### What you need to do
Across the material that follows, tally each line in which "addresses" occurs, and state the total alone.

### Input records
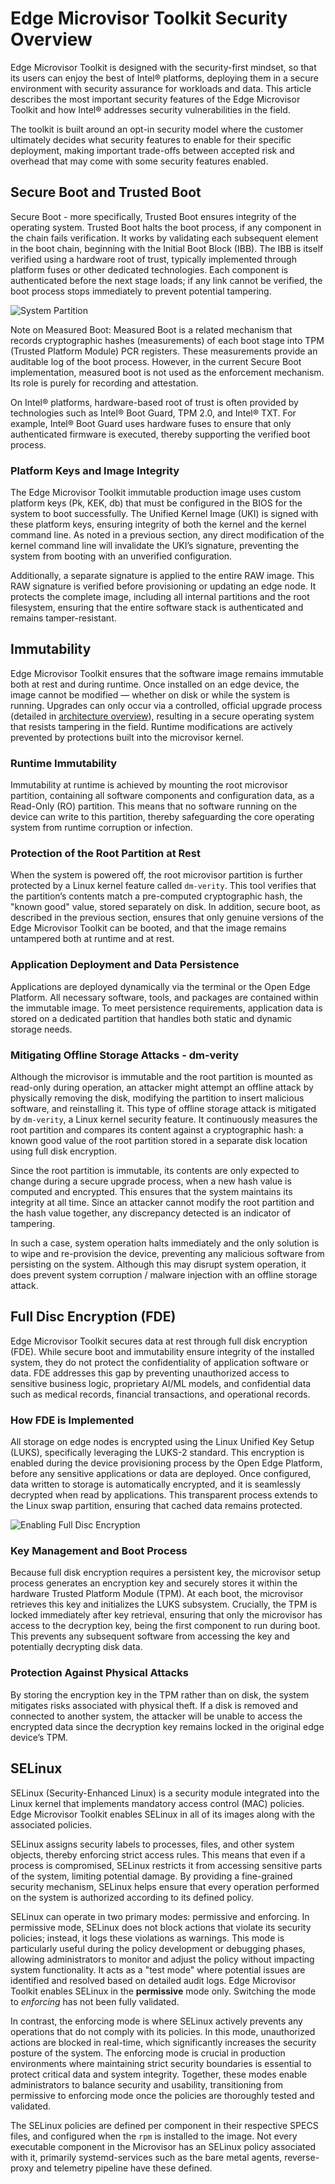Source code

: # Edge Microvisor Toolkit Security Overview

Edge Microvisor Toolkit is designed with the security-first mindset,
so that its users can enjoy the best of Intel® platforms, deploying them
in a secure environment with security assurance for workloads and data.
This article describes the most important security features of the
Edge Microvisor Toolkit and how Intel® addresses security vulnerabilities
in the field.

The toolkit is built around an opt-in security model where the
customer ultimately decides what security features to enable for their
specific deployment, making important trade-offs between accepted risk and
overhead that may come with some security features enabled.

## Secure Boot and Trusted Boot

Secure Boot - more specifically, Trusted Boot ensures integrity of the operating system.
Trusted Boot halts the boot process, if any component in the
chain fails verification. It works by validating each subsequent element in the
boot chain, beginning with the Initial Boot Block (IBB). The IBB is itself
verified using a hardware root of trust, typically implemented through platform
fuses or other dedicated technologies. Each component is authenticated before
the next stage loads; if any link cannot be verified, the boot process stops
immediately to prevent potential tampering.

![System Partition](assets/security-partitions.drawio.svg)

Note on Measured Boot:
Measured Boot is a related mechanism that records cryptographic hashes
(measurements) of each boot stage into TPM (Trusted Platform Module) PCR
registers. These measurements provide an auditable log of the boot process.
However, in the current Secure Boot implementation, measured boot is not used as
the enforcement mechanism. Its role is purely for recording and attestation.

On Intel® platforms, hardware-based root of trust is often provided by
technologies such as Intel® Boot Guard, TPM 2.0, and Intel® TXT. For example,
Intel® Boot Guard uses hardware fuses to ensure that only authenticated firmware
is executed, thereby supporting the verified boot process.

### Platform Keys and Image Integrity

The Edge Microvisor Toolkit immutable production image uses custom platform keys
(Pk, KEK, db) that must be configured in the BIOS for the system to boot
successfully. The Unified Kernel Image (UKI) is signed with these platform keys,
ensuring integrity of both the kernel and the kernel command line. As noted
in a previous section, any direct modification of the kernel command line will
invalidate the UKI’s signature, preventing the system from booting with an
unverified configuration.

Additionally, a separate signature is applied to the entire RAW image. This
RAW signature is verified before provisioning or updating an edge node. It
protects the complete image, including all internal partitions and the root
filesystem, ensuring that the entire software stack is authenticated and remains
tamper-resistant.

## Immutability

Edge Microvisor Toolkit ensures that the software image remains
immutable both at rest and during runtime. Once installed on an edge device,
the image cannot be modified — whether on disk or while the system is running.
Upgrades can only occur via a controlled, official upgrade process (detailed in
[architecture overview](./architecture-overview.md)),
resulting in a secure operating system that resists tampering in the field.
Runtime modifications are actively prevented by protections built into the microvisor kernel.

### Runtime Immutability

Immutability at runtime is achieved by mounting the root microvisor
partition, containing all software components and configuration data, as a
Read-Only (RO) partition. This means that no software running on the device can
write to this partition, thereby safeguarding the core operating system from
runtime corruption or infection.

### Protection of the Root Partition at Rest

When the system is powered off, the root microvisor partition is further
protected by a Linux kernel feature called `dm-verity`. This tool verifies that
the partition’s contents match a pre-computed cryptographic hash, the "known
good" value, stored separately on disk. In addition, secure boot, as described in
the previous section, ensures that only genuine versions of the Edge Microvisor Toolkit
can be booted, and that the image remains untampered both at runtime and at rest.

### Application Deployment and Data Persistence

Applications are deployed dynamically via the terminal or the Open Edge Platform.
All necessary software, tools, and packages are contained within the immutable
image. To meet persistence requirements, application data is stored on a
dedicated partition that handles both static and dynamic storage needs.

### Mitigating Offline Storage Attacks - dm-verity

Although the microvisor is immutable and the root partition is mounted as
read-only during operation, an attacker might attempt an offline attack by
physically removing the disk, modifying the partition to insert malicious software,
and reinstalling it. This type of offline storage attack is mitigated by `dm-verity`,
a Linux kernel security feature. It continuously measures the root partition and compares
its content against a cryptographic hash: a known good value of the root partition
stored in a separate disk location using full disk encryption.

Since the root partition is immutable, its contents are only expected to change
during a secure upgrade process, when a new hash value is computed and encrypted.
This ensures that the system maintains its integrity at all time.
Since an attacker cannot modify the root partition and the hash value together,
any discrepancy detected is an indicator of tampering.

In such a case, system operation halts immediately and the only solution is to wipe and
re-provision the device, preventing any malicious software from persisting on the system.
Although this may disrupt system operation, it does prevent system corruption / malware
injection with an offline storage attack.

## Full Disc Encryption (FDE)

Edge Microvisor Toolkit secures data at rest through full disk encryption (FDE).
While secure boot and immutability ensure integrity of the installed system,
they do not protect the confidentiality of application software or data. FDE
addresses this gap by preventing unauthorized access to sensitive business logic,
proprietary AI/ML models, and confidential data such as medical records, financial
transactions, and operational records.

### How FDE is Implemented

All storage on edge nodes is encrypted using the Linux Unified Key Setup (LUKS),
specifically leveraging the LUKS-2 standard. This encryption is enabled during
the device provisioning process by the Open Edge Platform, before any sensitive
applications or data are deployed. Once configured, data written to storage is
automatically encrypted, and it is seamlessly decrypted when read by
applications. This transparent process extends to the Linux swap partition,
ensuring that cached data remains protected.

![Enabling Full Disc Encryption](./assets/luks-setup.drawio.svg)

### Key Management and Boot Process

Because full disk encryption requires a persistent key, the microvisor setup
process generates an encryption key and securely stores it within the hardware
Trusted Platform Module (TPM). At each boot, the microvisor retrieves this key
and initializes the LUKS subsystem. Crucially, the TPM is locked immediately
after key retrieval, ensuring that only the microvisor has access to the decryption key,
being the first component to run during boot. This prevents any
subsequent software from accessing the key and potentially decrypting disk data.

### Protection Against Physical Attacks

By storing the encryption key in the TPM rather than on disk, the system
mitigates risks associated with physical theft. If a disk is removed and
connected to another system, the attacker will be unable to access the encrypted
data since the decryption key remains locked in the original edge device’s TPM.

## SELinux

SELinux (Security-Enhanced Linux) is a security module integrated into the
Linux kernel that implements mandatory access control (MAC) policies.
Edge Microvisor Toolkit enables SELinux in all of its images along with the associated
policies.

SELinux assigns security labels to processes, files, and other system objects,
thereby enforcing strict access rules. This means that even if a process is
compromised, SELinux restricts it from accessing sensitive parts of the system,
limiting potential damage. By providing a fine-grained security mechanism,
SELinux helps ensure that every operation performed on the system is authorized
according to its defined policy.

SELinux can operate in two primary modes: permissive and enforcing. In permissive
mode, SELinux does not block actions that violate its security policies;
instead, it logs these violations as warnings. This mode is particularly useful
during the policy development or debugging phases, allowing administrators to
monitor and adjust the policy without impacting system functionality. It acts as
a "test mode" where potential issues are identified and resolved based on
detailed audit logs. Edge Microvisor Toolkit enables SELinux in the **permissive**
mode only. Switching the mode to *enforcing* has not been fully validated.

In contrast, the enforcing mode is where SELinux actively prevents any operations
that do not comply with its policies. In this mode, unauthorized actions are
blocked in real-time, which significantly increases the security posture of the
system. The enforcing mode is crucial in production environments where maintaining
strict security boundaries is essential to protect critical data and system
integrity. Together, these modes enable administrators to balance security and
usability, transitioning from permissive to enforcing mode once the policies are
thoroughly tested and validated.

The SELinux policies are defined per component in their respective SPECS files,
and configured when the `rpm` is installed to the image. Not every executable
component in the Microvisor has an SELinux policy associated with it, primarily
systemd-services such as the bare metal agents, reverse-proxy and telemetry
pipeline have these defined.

### Output of the task
2